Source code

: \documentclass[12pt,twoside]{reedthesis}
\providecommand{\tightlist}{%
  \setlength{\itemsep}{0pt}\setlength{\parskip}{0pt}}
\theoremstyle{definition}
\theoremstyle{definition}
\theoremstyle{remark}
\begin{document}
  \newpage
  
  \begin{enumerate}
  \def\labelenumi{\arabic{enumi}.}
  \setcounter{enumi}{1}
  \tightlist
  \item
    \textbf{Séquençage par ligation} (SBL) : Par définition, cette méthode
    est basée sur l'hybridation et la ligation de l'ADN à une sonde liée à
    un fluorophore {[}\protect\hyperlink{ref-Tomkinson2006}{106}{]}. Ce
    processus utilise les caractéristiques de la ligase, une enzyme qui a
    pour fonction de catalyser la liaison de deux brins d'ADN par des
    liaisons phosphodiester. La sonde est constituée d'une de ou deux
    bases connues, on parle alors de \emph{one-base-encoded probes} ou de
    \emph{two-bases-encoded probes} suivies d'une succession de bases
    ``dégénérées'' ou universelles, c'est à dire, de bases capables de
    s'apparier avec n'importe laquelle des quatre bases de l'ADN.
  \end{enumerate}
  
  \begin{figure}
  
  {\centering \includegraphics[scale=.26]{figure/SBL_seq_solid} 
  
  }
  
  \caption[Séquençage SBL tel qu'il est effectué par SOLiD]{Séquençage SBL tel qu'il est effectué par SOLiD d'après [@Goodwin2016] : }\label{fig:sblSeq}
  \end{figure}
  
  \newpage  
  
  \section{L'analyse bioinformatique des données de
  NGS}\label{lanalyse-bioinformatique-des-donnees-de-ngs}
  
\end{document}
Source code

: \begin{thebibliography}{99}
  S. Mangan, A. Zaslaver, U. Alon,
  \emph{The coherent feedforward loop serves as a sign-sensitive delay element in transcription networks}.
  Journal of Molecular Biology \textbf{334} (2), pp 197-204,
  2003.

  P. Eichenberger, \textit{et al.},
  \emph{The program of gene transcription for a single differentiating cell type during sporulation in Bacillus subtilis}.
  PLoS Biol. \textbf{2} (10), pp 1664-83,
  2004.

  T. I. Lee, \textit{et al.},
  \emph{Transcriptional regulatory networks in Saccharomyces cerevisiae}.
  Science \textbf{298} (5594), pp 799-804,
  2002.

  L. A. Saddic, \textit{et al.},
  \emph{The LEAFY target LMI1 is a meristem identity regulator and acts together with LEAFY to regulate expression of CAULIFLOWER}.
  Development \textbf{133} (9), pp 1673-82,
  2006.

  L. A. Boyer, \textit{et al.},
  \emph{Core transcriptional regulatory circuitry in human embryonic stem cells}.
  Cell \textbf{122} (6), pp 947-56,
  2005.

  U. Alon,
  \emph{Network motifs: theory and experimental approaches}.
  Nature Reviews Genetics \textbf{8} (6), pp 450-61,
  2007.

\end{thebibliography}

..............................

> _Task instructions_: From the first line to the last, reproduce the material word for word.

> _Response_:
Source code

: \documentclass[12pt,twoside]{reedthesis}
\providecommand{\tightlist}{%
  \setlength{\itemsep}{0pt}\setlength{\parskip}{0pt}}
\theoremstyle{definition}
\theoremstyle{definition}
\theoremstyle{remark}
\begin{document}
  \newpage
  
  \begin{enumerate}
  \def\labelenumi{\arabic{enumi}.}
  \setcounter{enumi}{1}
  \tightlist
  \item
    \textbf{Séquençage par ligation} (SBL) : Par définition, cette méthode
    est basée sur l'hybridation et la ligation de l'ADN à une sonde liée à
    un fluorophore {[}\protect\hyperlink{ref-Tomkinson2006}{106}{]}. Ce
    processus utilise les caractéristiques de la ligase, une enzyme qui a
    pour fonction de catalyser la liaison de deux brins d'ADN par des
    liaisons phosphodiester. La sonde est constituée d'une de ou deux
    bases connues, on parle alors de \emph{one-base-encoded probes} ou de
    \emph{two-bases-encoded probes} suivies d'une succession de bases
    ``dégénérées'' ou universelles, c'est à dire, de bases capables de
    s'apparier avec n'importe laquelle des quatre bases de l'ADN.
  \end{enumerate}
  
  \begin{figure}
  
  {\centering \includegraphics[scale=.26]{figure/SBL_seq_solid} 
  
  }
  
  \caption[Séquençage SBL tel qu'il est effectué par SOLiD]{Séquençage SBL tel qu'il est effectué par SOLiD d'après [@Goodwin2016] : }\label{fig:sblSeq}
  \end{figure}
  
  \newpage  
  
  \section{L'analyse bioinformatique des données de
  NGS}\label{lanalyse-bioinformatique-des-donnees-de-ngs}
  
\end{document}
Source code

: \begin{thebibliography}{99}
  S. Mangan, A. Zaslaver, U. Alon,
  \emph{The coherent feedforward loop serves as a sign-sensitive delay element in transcription networks}.
  Journal of Molecular Biology \textbf{334} (2), pp 197-204,
  2003.

  P. Eichenberger, \textit{et al.},
  \emph{The program of gene transcription for a single differentiating cell type during sporulation in Bacillus subtilis}.
  PLoS Biol. \textbf{2} (10), pp 1664-83,
  2004.

  T. I. Lee, \textit{et al.},
  \emph{Transcriptional regulatory networks in Saccharomyces cerevisiae}.
  Science \textbf{298} (5594), pp 799-804,
  2002.

  L. A. Saddic, \textit{et al.},
  \emph{The LEAFY target LMI1 is a meristem identity regulator and acts together with LEAFY to regulate expression of CAULIFLOWER}.
  Development \textbf{133} (9), pp 1673-82,
  2006.

  L. A. Boyer, \textit{et al.},
  \emph{Core transcriptional regulatory circuitry in human embryonic stem cells}.
  Cell \textbf{122} (6), pp 947-56,
  2005.

  U. Alon,
  \emph{Network motifs: theory and experimental approaches}.
  Nature Reviews Genetics \textbf{8} (6), pp 450-61,
  2007.

\end{thebibliography}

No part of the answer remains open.